• Assigned task
What is needed is every line of the material that contains "elvégzik".
- - - -
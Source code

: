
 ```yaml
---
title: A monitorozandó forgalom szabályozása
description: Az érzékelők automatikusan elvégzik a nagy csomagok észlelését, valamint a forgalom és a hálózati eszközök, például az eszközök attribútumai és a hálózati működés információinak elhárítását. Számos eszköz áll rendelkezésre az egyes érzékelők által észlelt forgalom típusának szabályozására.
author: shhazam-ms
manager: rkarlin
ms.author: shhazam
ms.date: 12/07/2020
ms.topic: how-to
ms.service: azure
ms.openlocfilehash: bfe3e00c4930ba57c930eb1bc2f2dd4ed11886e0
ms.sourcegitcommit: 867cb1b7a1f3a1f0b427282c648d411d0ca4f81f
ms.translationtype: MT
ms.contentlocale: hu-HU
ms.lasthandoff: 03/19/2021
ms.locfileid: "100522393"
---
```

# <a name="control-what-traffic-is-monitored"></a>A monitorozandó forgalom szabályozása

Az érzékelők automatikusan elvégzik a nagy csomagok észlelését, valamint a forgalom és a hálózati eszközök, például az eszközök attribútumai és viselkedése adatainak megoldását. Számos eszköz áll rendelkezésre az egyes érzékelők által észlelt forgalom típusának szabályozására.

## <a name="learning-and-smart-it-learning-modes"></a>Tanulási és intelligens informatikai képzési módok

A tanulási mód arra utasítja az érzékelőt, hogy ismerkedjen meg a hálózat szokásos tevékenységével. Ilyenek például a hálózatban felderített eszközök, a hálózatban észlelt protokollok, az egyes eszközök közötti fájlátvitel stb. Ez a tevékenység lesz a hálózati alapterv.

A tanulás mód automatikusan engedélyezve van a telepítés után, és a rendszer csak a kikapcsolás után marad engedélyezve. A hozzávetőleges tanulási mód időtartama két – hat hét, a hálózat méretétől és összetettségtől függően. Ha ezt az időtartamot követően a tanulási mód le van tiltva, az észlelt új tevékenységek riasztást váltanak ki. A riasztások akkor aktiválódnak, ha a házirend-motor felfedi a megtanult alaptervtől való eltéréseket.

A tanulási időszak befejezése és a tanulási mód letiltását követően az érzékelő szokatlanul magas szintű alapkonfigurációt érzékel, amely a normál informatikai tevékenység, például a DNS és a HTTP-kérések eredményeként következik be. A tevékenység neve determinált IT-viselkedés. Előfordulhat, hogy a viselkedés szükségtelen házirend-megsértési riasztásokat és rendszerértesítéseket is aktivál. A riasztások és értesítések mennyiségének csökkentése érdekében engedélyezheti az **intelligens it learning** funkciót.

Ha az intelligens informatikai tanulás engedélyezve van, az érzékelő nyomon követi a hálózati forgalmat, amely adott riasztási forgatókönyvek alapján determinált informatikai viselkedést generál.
- - - -
• Solved exercise
description: Az érzékelők automatikusan elvégzik a nagy csomagok észlelését, valamint a forgalom és a hálózati eszközök, például az eszközök attribútumai és a hálózati működés információinak elhárítását. Számos eszköz áll rendelkezésre az egyes érzékelők által észlelt forgalom típusának szabályozására.
Az érzékelők automatikusan elvégzik a nagy csomagok észlelését, valamint a forgalom és a hálózati eszközök, például az eszközök attribútumai és viselkedése adatainak megoldását. Számos eszköz áll rendelkezésre az egyes érzékelők által észlelt forgalom típusának szabályozására.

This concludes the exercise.